やっと、DVDで 観ることができました。

ある夏の日、長男の命日に 二男・長女たちが、開業医の父の元に 集まってくる。長男は、15年前 海に溺れた少年を助け 溺死している。二男の良多(阿部寛さん)は、絵画修復士だが 目下失業中。そして、再婚した妻とその連れ子。

なんでもない家族の たった1日のドラマ。

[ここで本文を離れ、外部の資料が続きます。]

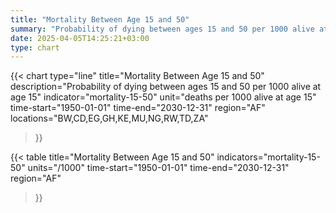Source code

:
 ```yaml
---
title: "Mortality Between Age 15 and 50"
summary: "Probability of dying between ages 15 and 50 per 1000 alive at age 15"
date: 2025-04-05T14:25:21+03:00
type: chart
---
```


{{< chart
    type="line"
    title="Mortality Between Age 15 and 50"
    description="Probability of dying between ages 15 and 50 per 1000 alive at age 15"
    indicator="mortality-15-50"
    unit="deaths per 1000 alive at age 15"
    time-start="1950-01-01"
    time-end="2030-12-31"
    region="AF"
    locations="BW,CD,EG,GH,KE,MU,NG,RW,TD,ZA"
>}}

{{< table
    title="Mortality Between Age 15 and 50"
    indicators="mortality-15-50"
    units="/1000"
    time-start="1950-01-01"
    time-end="2030-12-31"
    region="AF"
>}}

これがまた、皆の思いが微妙に危うくからみあい スリスリとした感触が たまらない映画になっています。
是枝裕和監督のオリジナル作品。

母(樹木希林さん)の作る手料理の 見た目の温かさも、味付けは けっこう辛らつだったり、父(原田芳雄さん)のギクシャクしたふるまいが 実に子供子供していたりと、部分部分に なるほどなるほどと思わせる 家族の怖さが見え隠れします。
特に、長男の事故の原因となった 元少年を 命日の日に必ず来させるというあたり。

そんな中、一家では他人扱いの良太の妻 夏川結衣さんの ぎこちない ちょっと毒の入った気配り目配りが とてもよろしく なぜか安堵します。

驚いたのは、(ちょっと唐突すぎ)いしだあゆみの「ブルーライトヨコハマ」が。「♪歩いても歩いても♪小舟のように♪」だったんですねぇ。これは、まさかでした。

老夫婦が、子供たちを見送り、少し距離を置いて 並行して歩いて帰るシーンが、また印に象しました。
(希林さんと原田さんが夫婦役というのは しっくりこない配役なのですが、これも監督さんの計算のうちだったのかな。)

そして、夏の日の佇まい(撮影・山崎裕)が素晴らしかったです。

そうそう、希林さんも阿部さんも Y0Uさんの存在が大きかったと 同じことを云ってみえます。